General-purpose application development for GPUs (GPGPU) has recently gained momentum as a cost-effective approach for accelerating data-and compute-intensive applications. It has been driven by the introduction of C-based programming environments such as NVIDIA’s CUDA, OpenCL, and Intel’s Ct. While significant effort has been focused on developing and evaluating applications and software tools, comparatively little has been devoted to the analysis and characterization of applications to assist future work in compiler optimizations, application re-structuring, and micro-architecture design.
This paper proposes a set of metrics for GPU workloads and uses these metrics to analyze the behavior of GPU programs. We report on an analysis of over 50 kernels and applications including the full NVIDIA CUDA SDK and UIUC’s Parboil Benchmark Suite covering control flow, data flow, parallelism, and memory behavior.
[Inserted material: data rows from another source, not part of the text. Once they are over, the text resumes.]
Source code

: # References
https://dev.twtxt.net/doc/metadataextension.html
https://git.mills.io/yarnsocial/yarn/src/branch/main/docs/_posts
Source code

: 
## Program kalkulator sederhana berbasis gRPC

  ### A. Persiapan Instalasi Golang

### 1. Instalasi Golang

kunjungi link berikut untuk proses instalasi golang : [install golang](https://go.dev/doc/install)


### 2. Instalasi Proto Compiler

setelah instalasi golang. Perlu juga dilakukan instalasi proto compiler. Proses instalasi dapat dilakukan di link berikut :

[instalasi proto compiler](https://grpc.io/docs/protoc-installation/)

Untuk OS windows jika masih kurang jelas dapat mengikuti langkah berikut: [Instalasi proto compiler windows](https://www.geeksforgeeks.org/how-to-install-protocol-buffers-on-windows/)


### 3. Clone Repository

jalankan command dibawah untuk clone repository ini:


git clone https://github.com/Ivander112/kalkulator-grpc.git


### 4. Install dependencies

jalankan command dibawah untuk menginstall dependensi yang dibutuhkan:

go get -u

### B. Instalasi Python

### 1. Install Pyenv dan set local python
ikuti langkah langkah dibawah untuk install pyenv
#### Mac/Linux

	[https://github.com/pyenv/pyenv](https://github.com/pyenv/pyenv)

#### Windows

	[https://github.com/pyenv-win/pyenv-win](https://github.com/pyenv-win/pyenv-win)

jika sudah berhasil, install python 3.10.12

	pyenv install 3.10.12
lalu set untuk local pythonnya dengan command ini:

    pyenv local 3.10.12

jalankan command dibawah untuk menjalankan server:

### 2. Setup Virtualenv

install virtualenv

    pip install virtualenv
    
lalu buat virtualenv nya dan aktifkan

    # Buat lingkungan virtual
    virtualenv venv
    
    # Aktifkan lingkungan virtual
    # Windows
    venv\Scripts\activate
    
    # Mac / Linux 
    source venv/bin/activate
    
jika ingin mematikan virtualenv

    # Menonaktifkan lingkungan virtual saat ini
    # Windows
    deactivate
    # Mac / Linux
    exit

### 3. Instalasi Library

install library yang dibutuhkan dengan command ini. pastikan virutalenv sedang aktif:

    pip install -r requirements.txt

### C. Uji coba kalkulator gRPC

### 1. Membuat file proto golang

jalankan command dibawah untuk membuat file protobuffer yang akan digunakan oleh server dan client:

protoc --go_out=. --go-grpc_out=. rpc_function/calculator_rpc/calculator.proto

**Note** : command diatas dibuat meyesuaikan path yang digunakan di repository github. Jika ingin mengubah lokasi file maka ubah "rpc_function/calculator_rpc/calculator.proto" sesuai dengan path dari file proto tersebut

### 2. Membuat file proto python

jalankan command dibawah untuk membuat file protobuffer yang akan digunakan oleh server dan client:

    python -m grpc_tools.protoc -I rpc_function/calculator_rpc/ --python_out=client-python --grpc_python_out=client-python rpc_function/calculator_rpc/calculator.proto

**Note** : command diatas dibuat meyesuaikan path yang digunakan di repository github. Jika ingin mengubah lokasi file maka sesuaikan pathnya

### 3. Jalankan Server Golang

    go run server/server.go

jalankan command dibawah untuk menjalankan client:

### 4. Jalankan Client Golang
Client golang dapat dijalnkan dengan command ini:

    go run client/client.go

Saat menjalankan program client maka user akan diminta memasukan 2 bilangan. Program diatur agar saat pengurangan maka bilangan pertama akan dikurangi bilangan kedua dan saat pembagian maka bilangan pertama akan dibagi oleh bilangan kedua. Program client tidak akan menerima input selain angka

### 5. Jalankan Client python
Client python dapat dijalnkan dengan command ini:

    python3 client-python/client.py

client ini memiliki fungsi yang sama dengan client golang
The analysis was performed using a full function emulator we developed that implements the NVIDIA virtual machine referred to as PTX (Parallel Thread eXecution architecture) – a machine model and low-level virtual ISA that is representative of ISAs for data-parallel execution. The emulator can execute compiled kernels from the CUDA compiler, currently supports the full PTX 1.4 specification, and has been validated against the full CUDA SDK. The results quantify the importance of optimizations such as those for branch re-convergence, the prevalance of sharing between threads, and highlights opportunities for additional parallelism.
(Andrew Kerr, Gregory Diamos, Sudhakar Yalamanchili, A Characterization and Analysis of PTX Kernels. International Symposium on Workload Characterization (IISWC). 2009.)